Plain-text document sources

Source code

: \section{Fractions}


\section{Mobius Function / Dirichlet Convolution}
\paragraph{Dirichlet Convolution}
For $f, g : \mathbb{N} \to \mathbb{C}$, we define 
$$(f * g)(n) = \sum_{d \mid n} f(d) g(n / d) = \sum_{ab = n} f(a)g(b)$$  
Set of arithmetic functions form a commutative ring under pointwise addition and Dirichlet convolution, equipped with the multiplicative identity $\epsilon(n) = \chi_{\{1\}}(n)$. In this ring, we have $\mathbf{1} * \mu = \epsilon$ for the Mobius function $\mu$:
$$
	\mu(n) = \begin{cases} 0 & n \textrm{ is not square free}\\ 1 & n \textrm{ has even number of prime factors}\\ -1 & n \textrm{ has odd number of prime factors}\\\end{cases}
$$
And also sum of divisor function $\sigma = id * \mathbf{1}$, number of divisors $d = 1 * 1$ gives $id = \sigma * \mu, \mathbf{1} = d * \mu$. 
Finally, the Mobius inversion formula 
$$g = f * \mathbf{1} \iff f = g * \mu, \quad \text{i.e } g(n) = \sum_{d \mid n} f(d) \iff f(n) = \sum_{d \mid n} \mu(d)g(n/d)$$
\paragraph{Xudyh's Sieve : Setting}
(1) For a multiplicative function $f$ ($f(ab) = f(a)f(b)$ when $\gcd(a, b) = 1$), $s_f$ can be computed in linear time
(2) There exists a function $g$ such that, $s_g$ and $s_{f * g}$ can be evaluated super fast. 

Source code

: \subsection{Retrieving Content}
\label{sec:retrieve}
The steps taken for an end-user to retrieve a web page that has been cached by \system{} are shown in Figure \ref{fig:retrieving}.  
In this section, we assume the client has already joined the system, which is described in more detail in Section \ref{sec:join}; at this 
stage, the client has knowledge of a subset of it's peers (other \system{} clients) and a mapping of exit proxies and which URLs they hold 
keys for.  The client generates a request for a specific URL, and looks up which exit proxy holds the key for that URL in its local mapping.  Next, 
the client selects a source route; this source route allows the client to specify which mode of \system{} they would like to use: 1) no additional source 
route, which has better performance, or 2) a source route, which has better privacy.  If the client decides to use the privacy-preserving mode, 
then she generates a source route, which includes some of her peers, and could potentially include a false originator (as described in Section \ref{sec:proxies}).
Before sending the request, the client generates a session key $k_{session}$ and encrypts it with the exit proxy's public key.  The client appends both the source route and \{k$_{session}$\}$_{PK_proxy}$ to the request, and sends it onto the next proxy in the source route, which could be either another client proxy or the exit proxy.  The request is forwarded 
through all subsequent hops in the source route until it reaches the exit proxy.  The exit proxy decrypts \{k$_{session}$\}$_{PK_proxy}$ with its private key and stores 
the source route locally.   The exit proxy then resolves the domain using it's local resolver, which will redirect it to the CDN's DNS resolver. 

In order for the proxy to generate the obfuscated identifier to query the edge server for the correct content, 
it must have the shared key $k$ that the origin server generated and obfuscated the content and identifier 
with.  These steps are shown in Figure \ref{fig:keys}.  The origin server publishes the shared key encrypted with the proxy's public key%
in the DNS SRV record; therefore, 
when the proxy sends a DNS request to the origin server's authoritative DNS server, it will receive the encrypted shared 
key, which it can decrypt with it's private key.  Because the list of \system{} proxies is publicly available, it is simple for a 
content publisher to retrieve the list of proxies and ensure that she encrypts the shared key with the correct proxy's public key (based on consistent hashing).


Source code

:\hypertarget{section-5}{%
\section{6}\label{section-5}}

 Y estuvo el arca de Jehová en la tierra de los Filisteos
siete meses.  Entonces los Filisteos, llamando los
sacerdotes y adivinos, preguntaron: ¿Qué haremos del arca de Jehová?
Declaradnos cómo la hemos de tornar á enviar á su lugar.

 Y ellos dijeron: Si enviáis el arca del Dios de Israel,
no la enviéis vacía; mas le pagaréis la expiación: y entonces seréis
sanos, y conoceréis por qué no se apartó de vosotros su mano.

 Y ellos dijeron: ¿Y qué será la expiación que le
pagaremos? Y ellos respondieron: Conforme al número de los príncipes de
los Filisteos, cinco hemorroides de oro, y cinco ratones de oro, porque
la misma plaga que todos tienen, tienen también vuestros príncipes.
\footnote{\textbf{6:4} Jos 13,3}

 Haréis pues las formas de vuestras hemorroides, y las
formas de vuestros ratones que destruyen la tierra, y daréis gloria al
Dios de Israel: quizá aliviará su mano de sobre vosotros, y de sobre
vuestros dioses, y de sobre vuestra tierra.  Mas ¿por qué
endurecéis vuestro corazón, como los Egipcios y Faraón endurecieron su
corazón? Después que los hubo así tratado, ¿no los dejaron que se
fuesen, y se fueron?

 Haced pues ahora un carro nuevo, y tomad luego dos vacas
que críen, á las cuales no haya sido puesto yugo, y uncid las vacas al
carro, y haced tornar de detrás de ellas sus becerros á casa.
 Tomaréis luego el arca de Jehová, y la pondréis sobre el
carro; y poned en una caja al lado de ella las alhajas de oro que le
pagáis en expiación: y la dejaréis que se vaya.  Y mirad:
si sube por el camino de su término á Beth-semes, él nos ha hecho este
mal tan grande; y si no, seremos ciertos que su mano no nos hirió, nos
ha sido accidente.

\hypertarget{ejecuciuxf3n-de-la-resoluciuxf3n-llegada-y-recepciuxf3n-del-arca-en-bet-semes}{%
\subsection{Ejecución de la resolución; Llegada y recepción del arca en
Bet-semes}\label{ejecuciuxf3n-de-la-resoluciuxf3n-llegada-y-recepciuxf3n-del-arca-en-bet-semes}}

EXERCISE
Start at the first line of the entries and stop at the line that contains "Finally, the Mobius inversion formula". Repeat every line in that span exactly, and nothing beyond it.

PROBLEM SOLUTION
Source code

: \section{Fractions}


\section{Mobius Function / Dirichlet Convolution}
\paragraph{Dirichlet Convolution}
For $f, g : \mathbb{N} \to \mathbb{C}$, we define 
$$(f * g)(n) = \sum_{d \mid n} f(d) g(n / d) = \sum_{ab = n} f(a)g(b)$$  
Set of arithmetic functions form a commutative ring under pointwise addition and Dirichlet convolution, equipped with the multiplicative identity $\epsilon(n) = \chi_{\{1\}}(n)$. In this ring, we have $\mathbf{1} * \mu = \epsilon$ for the Mobius function $\mu$:
$$
	\mu(n) = \begin{cases} 0 & n \textrm{ is not square free}\\ 1 & n \textrm{ has even number of prime factors}\\ -1 & n \textrm{ has odd number of prime factors}\\\end{cases}
$$
And also sum of divisor function $\sigma = id * \mathbf{1}$, number of divisors $d = 1 * 1$ gives $id = \sigma * \mu, \mathbf{1} = d * \mu$. 
Finally, the Mobius inversion formula 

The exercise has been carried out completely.